Finalmente, la Ira alcanzó el corazón de la fortaleza, y los cultistas llevaron a cabo un ritual que devolvió la vida a los cientos de miles de órganos muertos que a lo largo de los siglos habían ido enquistándose en la geografía inmunda de Karnikhal. Unos pocos de aquellos cultistas consiguieron salir, mientras que todos los adeptos de la Decimotercera Mano perecieron aplastados bajo los túneles carnosos o disueltos en ácido digestivo. Finalmente, los despojos sin vida de la Decimotercera Mano fueron expulsados por los canales de sangre hasta el río que unía Karnikhal con Aelazadne. Una muerte inútil propia de un culto tan execrable.

Una cruenta batalla tuvo lugar en las planicies que se extendían entre Ghaal y Gorgath, una tierra baldía y carente de vida. Allí, una alianza de cultos fieles a Arguthrax se enfrentó a un ejército de escaefílidos, todos ellos pertenecientes a clanes que esperaban ascender en la sociedad de Drakaasi sirviendo a Venalitor. Para ellos el duque era un mesías, un profeta del Caos que les permitiría dejar de ser considerados como animales.

Arguthrax se alzó con la victoria. Los escaefílidos fueron masacrados y los diferentes cultos les arrancaron cabezas y miembros como símbolos de su devoción. Los cultistas marcharon por las calles de Ghaal para presentar aquellos trofeos ante Arguthrax, quien los bendijo con desdén haciendo un movimiento con sus manos húmedas.

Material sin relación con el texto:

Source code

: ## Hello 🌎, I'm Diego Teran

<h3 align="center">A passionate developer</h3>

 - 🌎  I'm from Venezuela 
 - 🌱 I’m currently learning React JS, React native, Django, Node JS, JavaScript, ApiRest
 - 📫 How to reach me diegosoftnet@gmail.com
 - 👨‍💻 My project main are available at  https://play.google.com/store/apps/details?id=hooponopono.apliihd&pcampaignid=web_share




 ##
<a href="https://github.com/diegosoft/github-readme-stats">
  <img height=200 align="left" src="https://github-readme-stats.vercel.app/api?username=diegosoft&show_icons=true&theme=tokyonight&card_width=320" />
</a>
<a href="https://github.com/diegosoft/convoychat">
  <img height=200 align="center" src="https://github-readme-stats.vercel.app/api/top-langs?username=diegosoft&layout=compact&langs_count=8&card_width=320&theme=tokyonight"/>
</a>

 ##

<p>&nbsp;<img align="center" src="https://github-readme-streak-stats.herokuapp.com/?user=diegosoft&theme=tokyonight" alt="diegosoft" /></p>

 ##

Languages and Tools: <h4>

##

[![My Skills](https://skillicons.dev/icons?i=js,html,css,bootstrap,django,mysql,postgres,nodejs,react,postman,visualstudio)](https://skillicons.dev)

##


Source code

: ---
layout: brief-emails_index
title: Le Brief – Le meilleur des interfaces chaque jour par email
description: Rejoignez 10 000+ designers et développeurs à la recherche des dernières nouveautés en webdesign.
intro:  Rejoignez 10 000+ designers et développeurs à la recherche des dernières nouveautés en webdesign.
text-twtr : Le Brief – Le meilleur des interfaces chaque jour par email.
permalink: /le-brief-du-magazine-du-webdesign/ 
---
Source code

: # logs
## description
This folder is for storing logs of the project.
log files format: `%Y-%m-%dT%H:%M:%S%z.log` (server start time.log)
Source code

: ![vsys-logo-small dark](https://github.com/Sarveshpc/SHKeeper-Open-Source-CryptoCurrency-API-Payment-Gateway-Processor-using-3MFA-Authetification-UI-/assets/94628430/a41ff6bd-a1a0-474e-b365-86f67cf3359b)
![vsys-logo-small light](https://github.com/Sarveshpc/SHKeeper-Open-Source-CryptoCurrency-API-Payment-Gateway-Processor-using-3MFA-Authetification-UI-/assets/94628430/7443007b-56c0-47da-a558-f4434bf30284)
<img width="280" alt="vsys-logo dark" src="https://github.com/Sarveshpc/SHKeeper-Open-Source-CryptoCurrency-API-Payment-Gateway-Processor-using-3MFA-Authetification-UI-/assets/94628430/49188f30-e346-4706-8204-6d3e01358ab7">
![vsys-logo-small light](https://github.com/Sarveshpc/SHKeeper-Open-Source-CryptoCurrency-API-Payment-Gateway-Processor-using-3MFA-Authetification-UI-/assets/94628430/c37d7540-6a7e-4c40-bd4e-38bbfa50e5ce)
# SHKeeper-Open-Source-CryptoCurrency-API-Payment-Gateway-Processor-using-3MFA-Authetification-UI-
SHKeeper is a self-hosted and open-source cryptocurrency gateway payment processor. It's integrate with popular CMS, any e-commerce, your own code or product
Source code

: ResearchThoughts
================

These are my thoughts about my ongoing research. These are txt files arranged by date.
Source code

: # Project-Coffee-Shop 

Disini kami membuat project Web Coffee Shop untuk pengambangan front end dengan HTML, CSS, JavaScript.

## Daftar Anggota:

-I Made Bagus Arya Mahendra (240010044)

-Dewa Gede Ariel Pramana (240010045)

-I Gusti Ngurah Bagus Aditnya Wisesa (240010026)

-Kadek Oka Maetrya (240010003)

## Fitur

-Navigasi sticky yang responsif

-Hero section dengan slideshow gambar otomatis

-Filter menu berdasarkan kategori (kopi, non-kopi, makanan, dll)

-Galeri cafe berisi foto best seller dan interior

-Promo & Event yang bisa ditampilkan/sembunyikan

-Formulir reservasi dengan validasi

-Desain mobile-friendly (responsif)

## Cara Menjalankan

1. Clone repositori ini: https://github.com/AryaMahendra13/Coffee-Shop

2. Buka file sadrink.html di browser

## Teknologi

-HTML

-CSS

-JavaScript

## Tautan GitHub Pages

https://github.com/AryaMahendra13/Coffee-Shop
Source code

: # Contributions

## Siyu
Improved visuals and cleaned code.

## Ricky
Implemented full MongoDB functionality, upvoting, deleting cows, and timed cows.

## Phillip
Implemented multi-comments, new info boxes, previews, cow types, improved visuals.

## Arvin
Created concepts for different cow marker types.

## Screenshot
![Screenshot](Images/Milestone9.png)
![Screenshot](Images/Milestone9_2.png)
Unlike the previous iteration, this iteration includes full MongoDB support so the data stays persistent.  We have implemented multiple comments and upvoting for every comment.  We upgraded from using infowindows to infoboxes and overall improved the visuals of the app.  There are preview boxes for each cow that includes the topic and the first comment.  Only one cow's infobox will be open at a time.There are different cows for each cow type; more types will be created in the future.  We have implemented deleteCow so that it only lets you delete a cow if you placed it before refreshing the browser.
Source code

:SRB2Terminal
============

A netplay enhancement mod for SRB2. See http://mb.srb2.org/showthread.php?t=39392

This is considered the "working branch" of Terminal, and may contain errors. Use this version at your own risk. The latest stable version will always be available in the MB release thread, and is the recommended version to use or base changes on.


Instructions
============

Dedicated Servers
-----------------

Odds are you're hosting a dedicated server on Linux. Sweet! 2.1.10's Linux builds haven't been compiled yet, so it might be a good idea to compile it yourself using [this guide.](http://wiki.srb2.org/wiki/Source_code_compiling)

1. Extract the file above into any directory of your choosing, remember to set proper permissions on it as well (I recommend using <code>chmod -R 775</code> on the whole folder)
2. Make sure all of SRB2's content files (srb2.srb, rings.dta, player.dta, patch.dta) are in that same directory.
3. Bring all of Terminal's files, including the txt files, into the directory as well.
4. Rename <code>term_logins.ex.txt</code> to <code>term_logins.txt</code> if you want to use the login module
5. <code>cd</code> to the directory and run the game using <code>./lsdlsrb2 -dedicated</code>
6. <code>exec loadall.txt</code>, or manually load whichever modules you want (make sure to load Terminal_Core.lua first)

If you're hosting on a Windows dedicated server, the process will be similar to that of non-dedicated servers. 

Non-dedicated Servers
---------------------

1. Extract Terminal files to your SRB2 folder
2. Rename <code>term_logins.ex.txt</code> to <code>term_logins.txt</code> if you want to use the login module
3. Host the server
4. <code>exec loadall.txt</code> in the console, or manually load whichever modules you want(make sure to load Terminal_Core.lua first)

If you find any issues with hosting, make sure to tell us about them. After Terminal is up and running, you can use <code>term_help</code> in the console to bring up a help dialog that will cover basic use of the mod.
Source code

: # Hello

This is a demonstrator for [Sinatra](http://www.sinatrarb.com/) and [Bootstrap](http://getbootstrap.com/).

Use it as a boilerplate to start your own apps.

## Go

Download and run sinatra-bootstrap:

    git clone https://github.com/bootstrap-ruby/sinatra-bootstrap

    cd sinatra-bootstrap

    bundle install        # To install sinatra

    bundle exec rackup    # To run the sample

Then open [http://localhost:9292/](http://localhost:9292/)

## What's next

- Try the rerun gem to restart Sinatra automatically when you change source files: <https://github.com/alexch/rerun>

Drakaasi había vivido muchas guerras como aquélla. En cierto modo eran parte del culto que se profesaba en aquel planeta, pues los contendientes luchaban en última instancia por ganarse el reconocimiento de Khorne. Eran guerras que no se luchaban en los coliseos ni en los altares, guerras que tenían lugar fuera de la vista de los demás señores de Drakaasi. Eran guerras sucias en las que prevalecían los asesinatos entre las sombras. Todos los señores de Drakaasi habían ganado sus posiciones de poder gracias a guerras como aquélla, y todos habían tenido que sobrevivir a los ataques de rivales celosos. Así era como se alcanzaba el poder: mediante la agresión y la destrucción. Y la voluntad de Khorne aseguraba que en Drakaasi ambos recursos se tradujeran en una violencia abierta y despiadada.

Pero los tiempos habían cambiado. En los albores de la Decimotercera Cruzada Negra, lord Ebondrake había ordenado que todos los señores de Drakaasi se unieran para formar un gran ejército capaz de conquistar mundos enteros en nombre de Khorne. Eso cerraba la posibilidad de cualquier conflicto interno entre ellos. Y cuando Ebondrake decidía castigar a los señores de Drakaasi, el resultado era más sangriento que cualquiera de los enfrentamientos que pudieran mantener entre sí.

Aquélla era la esencia de la guerra.